**WHAT YOU SHOULD DO:** Below are some entries. Copy each line in them that holds "related".

**INFORMATION SUPPLIED:**

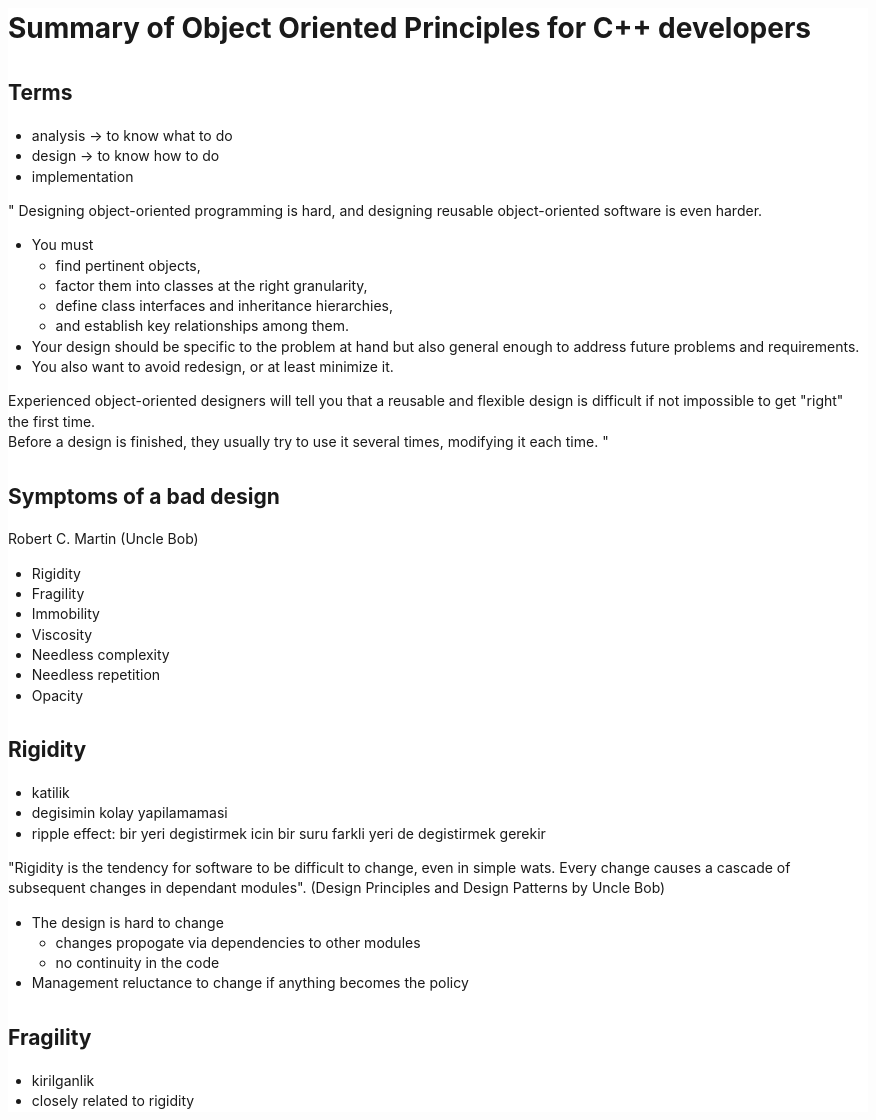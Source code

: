 # Summary of Object Oriented Principles for C++ developers
## Terms
  - analysis  -> to know what to do
  - design    -> to know how to do
  - implementation

"
Designing object-oriented programming is hard, and designing reusable object-oriented software is even harder.
  - You must
    * find pertinent objects, 
    * factor them into classes at the right granularity, 
    * define class interfaces and inheritance hierarchies, 
    * and establish key relationships among them.
  - Your design should be specific to the problem at hand but also general enough to address future problems and requirements.
  - You also want to avoid redesign, or at least minimize it.  

Experienced object-oriented designers will tell you that a reusable and flexible design is difficult if not impossible to get "right" the first time.  
Before a design is finished, they usually try to use it several times, modifying it each time.
"

## Symptoms of a bad design
Robert C. Martin (Uncle Bob)
  - Rigidity
  - Fragility
  - Immobility
  - Viscosity
  - Needless complexity
  - Needless repetition
  - Opacity

## Rigidity
  - katilik
  - degisimin kolay yapilamamasi  
  - ripple effect: bir yeri degistirmek icin bir suru farkli yeri de degistirmek gerekir

"Rigidity is the tendency for software to be difficult to change, even in simple wats. 
Every change causes a cascade of subsequent changes in dependant modules". (Design Principles and Design Patterns by Uncle Bob)

- The design is hard to change
  * changes propogate via dependencies to other modules
  * no continuity in the code
- Management reluctance to change if anything becomes the policy

## Fragility
  - kirilganlik
  - closely related to rigidity
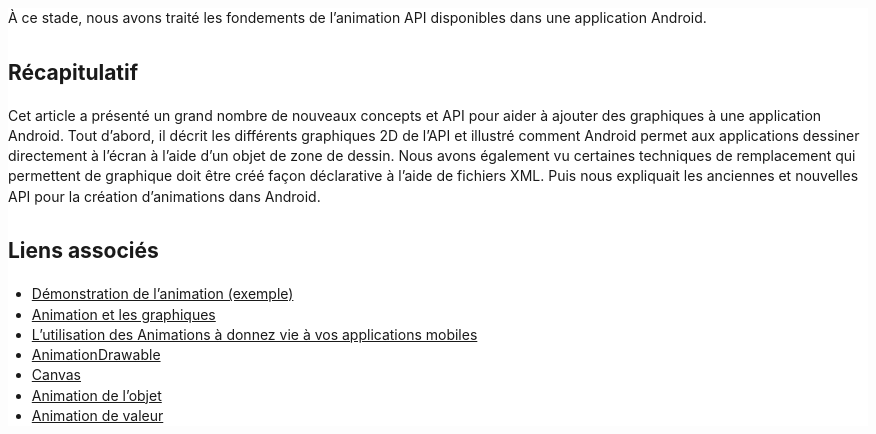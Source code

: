 À ce stade, nous avons traité les fondements de l’animation API disponibles dans une application Android.


## <a name="summary"></a>Récapitulatif

Cet article a présenté un grand nombre de nouveaux concepts et API pour aider à ajouter des graphiques à une application Android. Tout d’abord, il décrit les différents graphiques 2D de l’API et illustré comment Android permet aux applications dessiner directement à l’écran à l’aide d’un objet de zone de dessin. Nous avons également vu certaines techniques de remplacement qui permettent de graphique doit être créé façon déclarative à l’aide de fichiers XML. Puis nous expliquait les anciennes et nouvelles API pour la création d’animations dans Android.



## <a name="related-links"></a>Liens associés

- [Démonstration de l’animation (exemple)](https://developer.xamarin.com/samples/monodroid/AnimationDemo)
- [Animation et les graphiques](https://developer.android.com/guide/topics/graphics/index.html)
- [L’utilisation des Animations à donnez vie à vos applications mobiles](http://youtu.be/ikSk_ILg3d0)
- [AnimationDrawable](https://developer.xamarin.com/api/type/Android.Graphics.Drawables.AnimationDrawable/)
- [Canvas](https://developer.xamarin.com/api/type/Android.Graphics.Canvas/)
- [Animation de l’objet](https://developer.xamarin.com/api/type/Android.Animation.ObjectAnimator/)
- [Animation de valeur](https://developer.xamarin.com/api/type/Android.Animation.ValueAnimator/)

**COMPLETED TASK:**
  - closely related to rigidity
## <a name="related-links"></a>Liens associés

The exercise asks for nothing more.